Nel 2011 il militare di leva Mauro Artizzu venne intercettato mentre parlava dei brillamenti (anche se a processo smentirà tutto): “Ho fatto un giuramento per non dire niente! – disse tentando di frenarsi – Lì hanno brillato tutte le armi di tutto, non solo della Sardegna, di tutta l’Italia”. Si scavava un’enorme buca, si piazzavano armi e munizioni e si faceva brillare. Quintali di armi che richiedevano a loro volta anche 800 chili di tritolo. “Il posto intorno diventava bianco”, proseguiva Artizzu, “che ne so, nel mese di maggio, come se avesse nevicato! Ce l’hai presente un pezzo di gommapiuma? Però era pesante”.

Alla Commissione parlamentare Fiordalisi riferì anche della “presenza di elementi tossici come il torio, che è una sostanza radioattiva contenuta all’interno del sistema di guida dei missili anticarro denominati Milan, fabbricati fino al 1999, che si disperdeva nebulizzato durante l’uso. Il torio è molto più pericoloso dell’uranio impoverito – spiegava – perché, con il decadimento, genera dei figli che emettono particelle alfa, che sono le più lesive e pericolose, perché possono danneggiare il Dna delle cellule “. Nel poligono sono stati sparati almeno 1.187 missili Milan dal 1987 al 2000.
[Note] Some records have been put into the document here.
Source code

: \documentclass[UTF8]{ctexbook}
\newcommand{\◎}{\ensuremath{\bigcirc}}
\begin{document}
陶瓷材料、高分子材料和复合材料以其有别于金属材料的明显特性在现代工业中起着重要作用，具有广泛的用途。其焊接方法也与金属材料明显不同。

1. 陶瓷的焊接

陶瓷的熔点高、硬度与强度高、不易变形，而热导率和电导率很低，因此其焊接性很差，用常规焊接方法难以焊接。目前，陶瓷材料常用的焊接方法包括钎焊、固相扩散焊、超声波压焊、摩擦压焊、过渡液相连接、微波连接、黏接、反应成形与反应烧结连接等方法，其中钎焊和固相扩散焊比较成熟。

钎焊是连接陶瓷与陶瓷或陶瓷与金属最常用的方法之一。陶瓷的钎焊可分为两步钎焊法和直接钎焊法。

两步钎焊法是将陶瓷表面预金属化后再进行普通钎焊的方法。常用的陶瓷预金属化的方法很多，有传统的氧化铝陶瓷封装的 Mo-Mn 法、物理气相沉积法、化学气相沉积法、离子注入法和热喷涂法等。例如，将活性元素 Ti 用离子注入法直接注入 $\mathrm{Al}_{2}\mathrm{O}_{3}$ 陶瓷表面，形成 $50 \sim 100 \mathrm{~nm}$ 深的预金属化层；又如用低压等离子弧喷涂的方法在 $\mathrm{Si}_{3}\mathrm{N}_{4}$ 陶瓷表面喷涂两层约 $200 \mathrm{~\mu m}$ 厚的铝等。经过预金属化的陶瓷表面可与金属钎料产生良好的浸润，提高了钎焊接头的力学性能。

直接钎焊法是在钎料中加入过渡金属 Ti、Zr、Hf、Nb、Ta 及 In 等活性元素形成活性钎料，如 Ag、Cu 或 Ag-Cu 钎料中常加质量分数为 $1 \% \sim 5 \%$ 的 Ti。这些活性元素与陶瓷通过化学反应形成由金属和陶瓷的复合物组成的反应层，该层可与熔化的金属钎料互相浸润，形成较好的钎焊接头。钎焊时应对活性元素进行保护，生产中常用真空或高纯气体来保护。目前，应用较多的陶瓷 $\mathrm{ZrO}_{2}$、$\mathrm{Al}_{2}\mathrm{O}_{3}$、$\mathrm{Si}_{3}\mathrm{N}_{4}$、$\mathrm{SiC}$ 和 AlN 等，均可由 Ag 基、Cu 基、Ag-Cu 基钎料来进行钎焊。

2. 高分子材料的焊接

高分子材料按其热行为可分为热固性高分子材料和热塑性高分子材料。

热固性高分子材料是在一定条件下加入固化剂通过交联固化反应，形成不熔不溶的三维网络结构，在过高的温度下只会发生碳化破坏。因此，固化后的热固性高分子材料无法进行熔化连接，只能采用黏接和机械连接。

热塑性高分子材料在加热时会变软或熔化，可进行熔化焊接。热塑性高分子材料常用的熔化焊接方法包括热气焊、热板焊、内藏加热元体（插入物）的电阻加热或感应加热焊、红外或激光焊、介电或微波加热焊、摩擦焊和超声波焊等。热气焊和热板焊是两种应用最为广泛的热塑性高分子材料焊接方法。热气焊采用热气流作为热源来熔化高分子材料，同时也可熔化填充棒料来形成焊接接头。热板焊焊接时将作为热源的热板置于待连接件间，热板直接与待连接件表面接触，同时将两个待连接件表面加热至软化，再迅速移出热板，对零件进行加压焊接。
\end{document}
Nel 2013, però, il Gup Nicola Clivio, ordinò una nuova perizia che affidò a Mario Mariani, professore del Politecnico di Milano. Mariani sconfessò completamente le ipotesi d’accusa del procuratore e con la sua perizia negò categoricamente il disastro ambientale nel poligono di Quirra. Al termine dell’udienza preliminare, il processo partì fortemente ridimensionato con la sola imputazione di omissioni di cautele. Da allora, dopo uno stop durato due anni per la tardiva costituzione di parte civile della Regione Sardegna, il processo è giunto oggi al suo termine. Un termine a cui molto difficilmente la Procura si opporrà, dal momento che il reato cadrà in prescrizione fra un anno e mezzo.